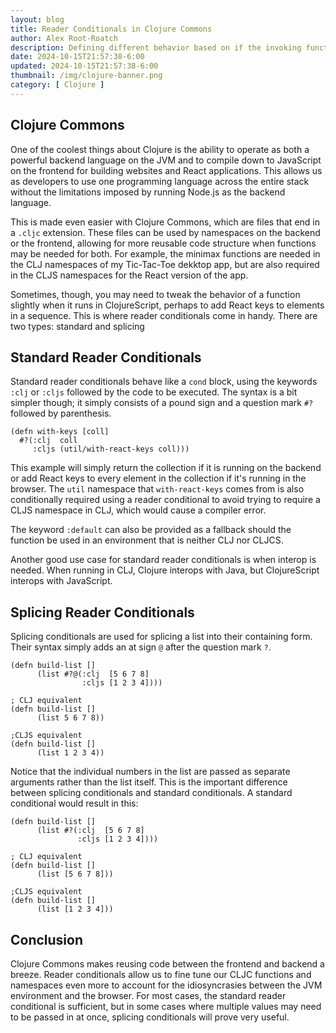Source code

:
 ```yaml
---
layout: blog
title: Reader Conditionals in Clojure Commons
author: Alex Root-Roatch
description: Defining different behavior based on if the invoking function is Clojure or ClojureScript
date: 2024-10-15T21:57:38-6:00
updated: 2024-10-15T21:57:38-6:00
thumbnail: /img/clojure-banner.png
category: [ Clojure ]
---
```


## Clojure Commons

One of the coolest things about Clojure is the ability to operate as both a powerful backend language on the JVM and to
compile down to JavaScript on the frontend for building websites and React applications. This allows us as developers to
use one programming language across the entire stack without the limitations imposed by running Node.js as the backend
language.

This is made even easier with Clojure Commons, which are files that end in a `.cljc` extension. These files can be used
by namespaces on the backend or the frontend, allowing for more reusable code structure when functions may be needed for
both. For example, the minimax functions are needed in the CLJ namespaces of my Tic-Tac-Toe dekktop app, but are also
required in the CLJS namespaces for the React version of the app.

Sometimes, though, you may need to tweak the behavior of a function slightly when it runs in ClojureScript, perhaps to
add React keys to elements in a sequence. This is where reader conditionals come in handy. There are two types: standard
and splicing

## Standard Reader Conditionals

Standard reader conditionals behave like a `cond` block, using the keywords `:clj` or `:cljs` followed by the code to be
executed. The syntax is a bit simpler though; it simply consists of a pound sign and a question mark `#?` followed by
parenthesis.

```
(defn with-keys [coll]
  #?(:clj  coll
     :cljs (util/with-react-keys coll)))
```

This example will simply return the collection if it is running on the backend or add React keys to every element in the
collection if it's running in the browser. The `util` namespace that `with-react-keys` comes from is also conditionally
required using a reader conditional to avoid trying to require a CLJS namespace in CLJ, which would cause a compiler
error.

The keyword `:default` can also be provided as a fallback should the function be used in an environment that is neither
CLJ nor CLJCS.

Another good use case for standard reader conditionals is when interop is needed. When running in CLJ, Clojure interops
with Java, but ClojureScript interops with JavaScript.

## Splicing Reader Conditionals

Splicing conditionals are used for splicing a list into their containing form. Their syntax simply adds an at sign `@`
after the question mark `?`.

```
(defn build-list [] 
      (list #?@(:clj  [5 6 7 8]
                :cljs [1 2 3 4])))

; CLJ equivalent
(defn build-list []
      (list 5 6 7 8))

;CLJS equivalent
(defn build-list []
      (list 1 2 3 4))
```

Notice that the individual numbers in the list are passed as separate arguments rather than the list itself. This is the
important difference between splicing conditionals and standard conditionals. A standard conditional would result in
this:

```
(defn build-list [] 
      (list #?(:clj  [5 6 7 8]
               :cljs [1 2 3 4])))

; CLJ equivalent
(defn build-list []
      (list [5 6 7 8]))

;CLJS equivalent
(defn build-list []
      (list [1 2 3 4]))
```

## Conclusion

Clojure Commons makes reusing code between the frontend and backend a breeze. Reader conditionals allow us to fine tune our CLJC functions and namespaces even more to account for the idiosyncrasies between the JVM environment and the browser. For most cases, the standard reader conditional is sufficient, but in some cases where multiple values may need to be passed in at once, splicing conditionals will prove very useful.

• • • •

Write out every line in the data that holds the string "though".

● **FINISHED EXERCISE**:
Sometimes, though, you may need to tweak the behavior of a function slightly when it runs in ClojureScript, perhaps to
executed. The syntax is a bit simpler though; it simply consists of a pound sign and a question mark `#?` followed by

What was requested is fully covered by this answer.